A Large-Scale Empirical Study of LLM Orchestration and Ensemble Strategies for Sentiment Analysis in Recommender Systems

Submitted by admin on Sun, 2026-02-22 00:49

Title	A Large-Scale Empirical Study of LLM Orchestration and Ensemble Strategies for Sentiment Analysis in Recommender Systems
Publication Type	Journal Article
Year of Publication	2026
Authors	Roumeliotis KI, Margaris D, Spiliotopoulos D, Vassilakis C
Journal	Future Internet
Volume	18
Pagination	112
ISSN	1999-5903
Keywords	empirical evaluation, ensemble learning, large language models, LLM orchestration, meta-model aggregation, multi-model aggregation, reasoning models, Recommender Systems, sentiment classification, zero-shot sentiment analysis
Abstract	This paper presents a comprehensive empirical evaluation comparing meta-model aggregation strategies with traditional ensemble methods and standalone models for sentiment analysis in recommender systems beyond standalone large language model (LLM) performance.

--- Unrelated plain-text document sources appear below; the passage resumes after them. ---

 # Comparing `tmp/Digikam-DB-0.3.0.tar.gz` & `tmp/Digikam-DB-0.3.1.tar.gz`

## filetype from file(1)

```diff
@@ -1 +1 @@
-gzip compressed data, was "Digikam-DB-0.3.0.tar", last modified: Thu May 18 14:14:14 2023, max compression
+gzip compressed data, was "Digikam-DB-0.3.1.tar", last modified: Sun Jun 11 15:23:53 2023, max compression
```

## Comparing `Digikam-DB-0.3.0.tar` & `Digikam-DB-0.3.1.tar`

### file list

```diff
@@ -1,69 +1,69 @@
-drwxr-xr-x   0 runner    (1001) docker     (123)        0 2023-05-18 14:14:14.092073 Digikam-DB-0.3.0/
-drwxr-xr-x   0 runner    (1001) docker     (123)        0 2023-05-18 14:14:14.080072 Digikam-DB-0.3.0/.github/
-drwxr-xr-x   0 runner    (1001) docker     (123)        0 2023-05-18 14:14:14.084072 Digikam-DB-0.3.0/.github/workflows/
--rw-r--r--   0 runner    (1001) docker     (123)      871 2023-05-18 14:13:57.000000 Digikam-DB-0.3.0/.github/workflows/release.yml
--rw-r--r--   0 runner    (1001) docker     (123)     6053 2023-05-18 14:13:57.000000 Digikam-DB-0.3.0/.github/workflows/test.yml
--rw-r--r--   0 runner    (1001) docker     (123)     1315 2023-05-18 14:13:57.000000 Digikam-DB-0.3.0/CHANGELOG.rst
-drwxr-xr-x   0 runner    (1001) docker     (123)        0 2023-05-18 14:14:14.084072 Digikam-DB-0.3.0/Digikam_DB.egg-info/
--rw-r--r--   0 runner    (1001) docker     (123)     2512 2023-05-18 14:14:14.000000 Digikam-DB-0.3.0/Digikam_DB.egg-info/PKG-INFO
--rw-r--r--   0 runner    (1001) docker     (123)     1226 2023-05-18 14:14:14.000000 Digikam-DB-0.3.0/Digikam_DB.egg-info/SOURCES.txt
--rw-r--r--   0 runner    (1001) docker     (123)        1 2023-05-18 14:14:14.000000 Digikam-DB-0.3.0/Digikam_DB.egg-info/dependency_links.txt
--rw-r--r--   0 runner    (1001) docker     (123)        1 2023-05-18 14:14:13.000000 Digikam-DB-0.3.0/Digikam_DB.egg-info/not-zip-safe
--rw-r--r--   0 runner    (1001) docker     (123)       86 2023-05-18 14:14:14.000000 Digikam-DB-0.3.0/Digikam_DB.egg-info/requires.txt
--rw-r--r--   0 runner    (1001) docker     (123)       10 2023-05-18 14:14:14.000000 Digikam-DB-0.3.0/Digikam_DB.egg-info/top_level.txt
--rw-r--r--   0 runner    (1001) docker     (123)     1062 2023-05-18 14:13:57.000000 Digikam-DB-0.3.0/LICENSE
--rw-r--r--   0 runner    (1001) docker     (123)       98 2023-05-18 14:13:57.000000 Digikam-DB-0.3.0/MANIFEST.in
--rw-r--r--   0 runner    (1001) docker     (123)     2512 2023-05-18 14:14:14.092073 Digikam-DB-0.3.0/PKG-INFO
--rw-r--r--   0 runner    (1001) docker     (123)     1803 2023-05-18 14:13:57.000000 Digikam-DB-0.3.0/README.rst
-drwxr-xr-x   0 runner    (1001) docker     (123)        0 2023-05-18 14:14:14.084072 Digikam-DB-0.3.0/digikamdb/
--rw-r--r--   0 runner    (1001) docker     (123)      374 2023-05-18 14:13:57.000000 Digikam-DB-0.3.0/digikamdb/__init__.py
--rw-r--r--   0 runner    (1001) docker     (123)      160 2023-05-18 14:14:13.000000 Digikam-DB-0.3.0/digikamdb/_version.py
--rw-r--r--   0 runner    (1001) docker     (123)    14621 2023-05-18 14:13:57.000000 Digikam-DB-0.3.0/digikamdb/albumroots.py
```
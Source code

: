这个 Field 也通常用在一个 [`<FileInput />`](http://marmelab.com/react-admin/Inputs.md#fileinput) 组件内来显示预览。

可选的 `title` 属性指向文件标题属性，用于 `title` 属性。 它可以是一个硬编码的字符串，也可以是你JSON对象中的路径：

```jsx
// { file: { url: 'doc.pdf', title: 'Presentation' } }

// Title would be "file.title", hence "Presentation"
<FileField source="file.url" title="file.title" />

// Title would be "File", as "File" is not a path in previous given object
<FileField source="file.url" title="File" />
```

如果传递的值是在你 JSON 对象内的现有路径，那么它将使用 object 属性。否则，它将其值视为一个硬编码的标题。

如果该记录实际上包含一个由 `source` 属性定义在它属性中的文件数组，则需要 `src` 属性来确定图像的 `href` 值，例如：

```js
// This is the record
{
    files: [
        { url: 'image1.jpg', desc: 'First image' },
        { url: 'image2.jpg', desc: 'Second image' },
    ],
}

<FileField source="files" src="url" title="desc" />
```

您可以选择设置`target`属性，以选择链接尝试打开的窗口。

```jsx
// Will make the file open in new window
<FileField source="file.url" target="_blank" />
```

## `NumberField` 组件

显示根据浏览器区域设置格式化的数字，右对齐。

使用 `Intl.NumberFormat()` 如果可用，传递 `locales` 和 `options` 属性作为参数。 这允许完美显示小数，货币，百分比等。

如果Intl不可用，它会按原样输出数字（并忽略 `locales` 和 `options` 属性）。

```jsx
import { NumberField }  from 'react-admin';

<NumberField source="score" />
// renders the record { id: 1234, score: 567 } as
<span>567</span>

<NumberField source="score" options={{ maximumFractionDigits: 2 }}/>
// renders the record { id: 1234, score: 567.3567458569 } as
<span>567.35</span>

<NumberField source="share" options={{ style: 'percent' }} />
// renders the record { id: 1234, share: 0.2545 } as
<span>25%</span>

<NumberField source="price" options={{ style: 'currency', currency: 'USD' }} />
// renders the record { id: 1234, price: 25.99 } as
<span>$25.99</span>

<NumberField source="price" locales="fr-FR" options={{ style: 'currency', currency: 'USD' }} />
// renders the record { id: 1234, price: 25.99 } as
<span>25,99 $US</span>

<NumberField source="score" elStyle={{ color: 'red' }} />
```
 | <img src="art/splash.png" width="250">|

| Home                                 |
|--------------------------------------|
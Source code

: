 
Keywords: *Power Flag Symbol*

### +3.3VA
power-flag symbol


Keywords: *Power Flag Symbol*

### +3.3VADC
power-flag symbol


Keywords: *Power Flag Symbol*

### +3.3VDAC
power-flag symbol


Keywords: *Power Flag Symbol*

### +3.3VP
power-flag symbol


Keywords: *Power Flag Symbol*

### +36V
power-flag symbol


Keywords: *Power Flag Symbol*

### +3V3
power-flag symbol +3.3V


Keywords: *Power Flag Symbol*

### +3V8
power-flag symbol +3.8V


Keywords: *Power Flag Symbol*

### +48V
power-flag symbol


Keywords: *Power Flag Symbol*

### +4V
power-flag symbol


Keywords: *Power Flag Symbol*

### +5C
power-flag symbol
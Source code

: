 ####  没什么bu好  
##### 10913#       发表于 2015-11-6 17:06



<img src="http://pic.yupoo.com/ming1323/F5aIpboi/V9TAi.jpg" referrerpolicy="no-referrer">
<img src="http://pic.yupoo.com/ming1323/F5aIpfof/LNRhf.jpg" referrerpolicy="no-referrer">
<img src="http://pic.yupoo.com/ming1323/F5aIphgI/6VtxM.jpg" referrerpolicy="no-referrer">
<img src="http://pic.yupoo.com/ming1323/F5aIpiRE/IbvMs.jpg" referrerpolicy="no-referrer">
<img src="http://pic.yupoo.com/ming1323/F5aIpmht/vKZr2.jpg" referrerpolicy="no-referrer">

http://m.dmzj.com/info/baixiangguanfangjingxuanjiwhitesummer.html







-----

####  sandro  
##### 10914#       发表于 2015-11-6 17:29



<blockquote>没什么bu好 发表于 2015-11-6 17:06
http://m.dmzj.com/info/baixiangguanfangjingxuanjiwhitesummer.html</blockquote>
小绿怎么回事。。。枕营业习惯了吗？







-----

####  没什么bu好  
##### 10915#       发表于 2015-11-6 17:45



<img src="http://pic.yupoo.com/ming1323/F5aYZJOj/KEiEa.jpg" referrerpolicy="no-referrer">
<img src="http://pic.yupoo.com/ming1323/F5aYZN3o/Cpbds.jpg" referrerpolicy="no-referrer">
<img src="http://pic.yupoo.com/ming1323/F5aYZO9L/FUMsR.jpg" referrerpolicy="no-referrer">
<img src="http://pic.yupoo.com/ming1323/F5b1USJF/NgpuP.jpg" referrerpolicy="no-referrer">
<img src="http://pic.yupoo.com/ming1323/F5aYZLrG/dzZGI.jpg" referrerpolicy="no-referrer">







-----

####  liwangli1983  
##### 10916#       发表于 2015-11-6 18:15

We investigate whether aggregating multiple LLMs through a reasoning-based meta-model provides measurable performance advantages over individual models and standard statistical aggregation approaches in zero-shot sentiment classification. Using a balanced dataset of 5000 verified Amazon purchase reviews (1000 reviews per rating category from 1 to 5 stars, sampled via two-stage stratified sampling across five product categories), we evaluate 12 different leading pre-trained LLMs from four major providers (OpenAI, Anthropic, Google, and DeepSeek) in both standalone and meta-model configurations. Our experimental design systematically compares individual model performance against GPT-based meta-model aggregation and traditional ensemble baselines (majority voting, mean aggregation). Results show statistically significant improvements (McNemar’s test, p < 0.001): the GPT-5 meta-model achieves 71.40% accuracy (10.15 percentage point improvement over the 61.25% individual model average), while the GPT-5 mini meta-model reaches 70.32% (9.07 percentage point improvement). These observed improvements surpass traditional ensemble methods (majority voting: 62.64%; mean aggregation: 62.96%), suggesting potential value in meta-model aggregation for sentiment analysis tasks. Our analysis reveals empirical patterns including neutral sentiment classification challenges (3-star ratings show 64.83% failure rates across models), model influence hierarchies, and cost-accuracy trade-offs ($130.45 aggregation cost vs. $0.24–$43.97 for individual models per 5000 predictions). This work provides evidence-based insights into the comparative effectiveness of LLM aggregation strategies in recommender systems, demonstrating that meta-model aggregation with natural language reasoning capabilities achieves measurable performance gains beyond statistical aggregation alone.
URL	https://www.mdpi.com/1999-5903/18/2/112
DOI	10.3390/fi18020112